## Bootstrap - Non-parametric Monte Carlo methods

In [1]:
library(bootstrap)
library(boot)

In [2]:
data(law)
str(law)

'data.frame':	15 obs. of  2 variables:
 $ LSAT: num  576 635 558 578 666 580 555 661 651 605 ...
 $ GPA : num  3.39 3.3 2.81 3.03 3.44 3.07 3 3.43 3.36 3.13 ...


In [3]:
r.obs = cor(law$LSAT,law$GPA) ### pearson correlation coefficient

In [4]:
B = 100
r.boot = rep(NA,B)
for(b in 1:B){
  ind       = sample(1:dim(law)[1],dim(law)[1],replace=TRUE)
  law.boot  = law[ind,]
  r.boot[b] = cor(law.boot$LSAT,law.boot$GPA)
}

In [5]:
sd(r.boot)
bias = mean(r.boot)-r.obs

In [6]:
r.boot.func = function(x,i){
  cor(x[i,1],x[i,2])
}

In [7]:
boot1 = boot(data=law,statistic=r.boot.func,R=100)
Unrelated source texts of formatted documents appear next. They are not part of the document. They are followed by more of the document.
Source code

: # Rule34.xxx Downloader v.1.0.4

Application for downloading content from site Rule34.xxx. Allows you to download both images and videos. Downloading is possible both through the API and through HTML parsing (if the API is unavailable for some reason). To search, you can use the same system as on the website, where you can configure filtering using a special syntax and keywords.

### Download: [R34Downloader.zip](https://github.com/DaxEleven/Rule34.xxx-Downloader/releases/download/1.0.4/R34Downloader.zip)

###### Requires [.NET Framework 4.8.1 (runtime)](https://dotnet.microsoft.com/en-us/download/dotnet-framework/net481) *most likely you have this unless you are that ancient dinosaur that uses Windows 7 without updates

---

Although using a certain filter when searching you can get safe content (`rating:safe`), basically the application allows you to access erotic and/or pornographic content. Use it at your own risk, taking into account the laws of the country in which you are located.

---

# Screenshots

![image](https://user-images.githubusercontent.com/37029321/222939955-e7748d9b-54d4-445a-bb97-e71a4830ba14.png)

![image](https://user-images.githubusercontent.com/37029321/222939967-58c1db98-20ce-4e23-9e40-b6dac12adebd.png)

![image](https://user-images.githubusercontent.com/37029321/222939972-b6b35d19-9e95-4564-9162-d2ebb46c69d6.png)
## Bootstrap Confidence Interval

In [8]:
boot.ci <- function(x,B=500,R=100,level=0.95,statistics){
    
    x    = as.matrix(x)
    n    = nrow(x)
    stat = numeric(B)
    se   = numeric(B)
    
    for(i in 1:B){
        ind = sample(1:n,n,replace=TRUE)
        y   = x[ind,]
        stat[i] = statistics(y)
        se[i]   = boot.se(y,R,statistics)
    }
    
    stat0 = statistics(x)
    se0   = sd(stat)
    tstat = (stat-stat0)/se
    alpha = 1-level
    Qt    = quantile(tstat,c(alpha/2,1-alpha/2))
    names(Qt) = rev(names(Qt))
    CI        = rev(stat0 - Qt * se0)
    return(CI)
}

In [9]:
corr.boot.func = function(x){
  return(cor(x[,1],x[,2]))
}

In [10]:
boot.se <- function(x,R=100,f){
    x = as.matrix(x)
    n = dim(x)[1]
    th = replicate(R,expr={
        ind = sample(1:n,n,replace=TRUE)
        f(x[ind,])
    })
    return(sd(th))
}

In [11]:
boot.ci(law,B=500,R=100,level=0.95,statistics=corr.boot.func)